▶ _Source information_
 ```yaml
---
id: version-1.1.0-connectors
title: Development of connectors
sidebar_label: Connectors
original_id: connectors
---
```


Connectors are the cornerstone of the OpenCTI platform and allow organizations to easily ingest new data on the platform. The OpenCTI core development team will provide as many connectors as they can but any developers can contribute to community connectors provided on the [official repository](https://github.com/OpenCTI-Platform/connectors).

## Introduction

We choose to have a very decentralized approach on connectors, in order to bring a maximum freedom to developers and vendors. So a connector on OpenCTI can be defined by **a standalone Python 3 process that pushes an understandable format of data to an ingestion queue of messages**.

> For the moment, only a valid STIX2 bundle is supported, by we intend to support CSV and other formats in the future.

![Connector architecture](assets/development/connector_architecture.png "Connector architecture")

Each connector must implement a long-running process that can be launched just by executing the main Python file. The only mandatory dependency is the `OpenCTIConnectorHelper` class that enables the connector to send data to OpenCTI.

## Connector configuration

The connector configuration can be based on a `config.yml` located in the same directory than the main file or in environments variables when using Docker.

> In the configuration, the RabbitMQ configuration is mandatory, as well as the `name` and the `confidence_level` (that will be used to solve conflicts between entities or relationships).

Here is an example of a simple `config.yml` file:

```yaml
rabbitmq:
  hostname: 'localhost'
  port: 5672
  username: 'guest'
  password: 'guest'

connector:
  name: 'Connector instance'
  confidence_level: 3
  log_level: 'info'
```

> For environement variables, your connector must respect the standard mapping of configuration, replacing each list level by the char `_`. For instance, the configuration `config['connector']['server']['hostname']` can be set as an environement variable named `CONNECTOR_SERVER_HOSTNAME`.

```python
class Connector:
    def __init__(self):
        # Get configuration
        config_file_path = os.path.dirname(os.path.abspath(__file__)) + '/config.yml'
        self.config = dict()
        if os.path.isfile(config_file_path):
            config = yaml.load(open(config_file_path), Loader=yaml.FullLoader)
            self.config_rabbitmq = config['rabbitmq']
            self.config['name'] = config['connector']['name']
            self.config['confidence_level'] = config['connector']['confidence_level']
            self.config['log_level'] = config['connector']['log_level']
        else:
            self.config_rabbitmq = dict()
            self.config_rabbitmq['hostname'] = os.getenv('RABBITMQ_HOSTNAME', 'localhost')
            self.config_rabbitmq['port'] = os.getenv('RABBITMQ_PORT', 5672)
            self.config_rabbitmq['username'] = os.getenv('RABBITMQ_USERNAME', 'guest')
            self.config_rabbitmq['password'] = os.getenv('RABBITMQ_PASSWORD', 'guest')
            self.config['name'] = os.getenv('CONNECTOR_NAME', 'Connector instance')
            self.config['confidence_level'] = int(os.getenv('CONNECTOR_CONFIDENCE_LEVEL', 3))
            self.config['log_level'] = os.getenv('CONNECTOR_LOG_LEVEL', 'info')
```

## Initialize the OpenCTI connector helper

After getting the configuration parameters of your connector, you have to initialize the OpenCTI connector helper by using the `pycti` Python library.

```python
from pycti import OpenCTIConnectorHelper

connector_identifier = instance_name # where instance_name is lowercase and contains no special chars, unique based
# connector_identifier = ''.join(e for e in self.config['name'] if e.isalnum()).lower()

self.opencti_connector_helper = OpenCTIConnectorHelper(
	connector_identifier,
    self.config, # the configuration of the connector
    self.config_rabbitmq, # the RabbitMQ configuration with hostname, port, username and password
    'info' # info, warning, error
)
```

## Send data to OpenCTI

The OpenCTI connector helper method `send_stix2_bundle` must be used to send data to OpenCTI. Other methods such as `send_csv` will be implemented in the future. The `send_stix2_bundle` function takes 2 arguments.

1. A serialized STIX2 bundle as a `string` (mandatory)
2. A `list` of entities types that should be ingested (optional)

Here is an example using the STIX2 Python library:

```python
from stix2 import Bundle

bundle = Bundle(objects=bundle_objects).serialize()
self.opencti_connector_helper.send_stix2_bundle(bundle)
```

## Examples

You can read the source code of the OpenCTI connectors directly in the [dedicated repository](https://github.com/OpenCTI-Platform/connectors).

▶ _What this task involves_
Copy from the entries only those lines that hold the word "https".

▶ _Exercise solution_
Connectors are the cornerstone of the OpenCTI platform and allow organizations to easily ingest new data on the platform. The OpenCTI core development team will provide as many connectors as they can but any developers can contribute to community connectors provided on the [official repository](https://github.com/OpenCTI-Platform/connectors).
You can read the source code of the OpenCTI connectors directly in the [dedicated repository](https://github.com/OpenCTI-Platform/connectors).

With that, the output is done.